Dans le cadre de l’affaire de Barraket Essahel, Mohamed Ali Ganzouî a formellement démenti son implication dans les actes de torture affirmant ne pas être au courant de l’existence même de tels actes au sein du ministère de l’Intérieur.
Abdallah Kallel, également entendu pour la même affaire, a pour sa part affirmé qu’il y avait deux corps sécuritaires, le premier est le corps des forces de l’ordre ordinaires dépendant du ministère et englobant les municipalités et les gouvernorats tandis que le deuxième corps était un corps sécuritaire parallèle qui dépendait directement de Ben Ali. Ce deuxième corps a pour siège l’immeuble «Le Claridge» en face du ministère de l’Intérieur sis à l’avenue Habib Bourguiba. M. Kallel a ajouté que la majorité du personnel de ce deuxième corps parallèle (dit police politique) est composé de RCDistes.

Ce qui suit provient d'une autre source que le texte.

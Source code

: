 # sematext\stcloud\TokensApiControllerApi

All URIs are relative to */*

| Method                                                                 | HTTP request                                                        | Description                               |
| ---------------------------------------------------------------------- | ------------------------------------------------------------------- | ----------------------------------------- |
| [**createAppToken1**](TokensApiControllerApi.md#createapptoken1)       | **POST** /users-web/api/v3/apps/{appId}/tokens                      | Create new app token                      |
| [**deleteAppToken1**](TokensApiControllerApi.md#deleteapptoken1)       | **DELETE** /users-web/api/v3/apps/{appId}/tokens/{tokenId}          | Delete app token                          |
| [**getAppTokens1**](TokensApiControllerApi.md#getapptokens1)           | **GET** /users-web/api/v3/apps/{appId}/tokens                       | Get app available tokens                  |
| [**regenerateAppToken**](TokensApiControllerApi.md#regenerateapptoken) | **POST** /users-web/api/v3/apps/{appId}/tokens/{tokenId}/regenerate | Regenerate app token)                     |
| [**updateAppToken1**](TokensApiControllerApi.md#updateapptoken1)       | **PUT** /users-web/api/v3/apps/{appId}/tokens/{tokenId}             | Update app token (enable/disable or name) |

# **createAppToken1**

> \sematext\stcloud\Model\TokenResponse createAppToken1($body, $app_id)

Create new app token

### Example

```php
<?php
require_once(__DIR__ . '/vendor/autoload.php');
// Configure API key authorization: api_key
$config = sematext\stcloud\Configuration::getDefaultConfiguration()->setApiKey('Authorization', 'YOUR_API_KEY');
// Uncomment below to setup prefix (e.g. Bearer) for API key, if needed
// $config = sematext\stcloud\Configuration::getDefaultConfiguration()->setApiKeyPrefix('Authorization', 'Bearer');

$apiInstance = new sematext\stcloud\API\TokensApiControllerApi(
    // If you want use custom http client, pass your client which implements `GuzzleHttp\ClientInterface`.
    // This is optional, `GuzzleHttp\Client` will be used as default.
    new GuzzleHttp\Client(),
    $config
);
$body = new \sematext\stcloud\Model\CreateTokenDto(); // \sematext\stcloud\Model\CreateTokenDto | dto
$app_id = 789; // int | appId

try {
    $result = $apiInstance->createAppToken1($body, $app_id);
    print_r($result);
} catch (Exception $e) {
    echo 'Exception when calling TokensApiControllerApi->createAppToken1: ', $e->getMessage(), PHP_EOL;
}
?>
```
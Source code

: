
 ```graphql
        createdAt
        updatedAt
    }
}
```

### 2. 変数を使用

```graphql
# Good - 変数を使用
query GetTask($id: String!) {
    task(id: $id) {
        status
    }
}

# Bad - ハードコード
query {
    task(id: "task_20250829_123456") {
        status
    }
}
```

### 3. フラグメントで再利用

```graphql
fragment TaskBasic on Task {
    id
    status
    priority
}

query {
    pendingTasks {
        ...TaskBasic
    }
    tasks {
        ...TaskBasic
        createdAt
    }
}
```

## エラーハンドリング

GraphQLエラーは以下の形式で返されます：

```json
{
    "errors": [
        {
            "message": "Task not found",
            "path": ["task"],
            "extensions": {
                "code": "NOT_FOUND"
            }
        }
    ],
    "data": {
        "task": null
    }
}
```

Les avocats des accusés ont demandé d’ordonner l’ouverture des caves souterraines du ministère de l’Intérieur et d’y faire introduire les accusés et les victimes afin de reconnaître les lieux. Les avocats ont également demandé la libération des accusés, une requête rejetée par le tribunal qui a également décidé le report de l’affaire pour le 29 novembre prochain.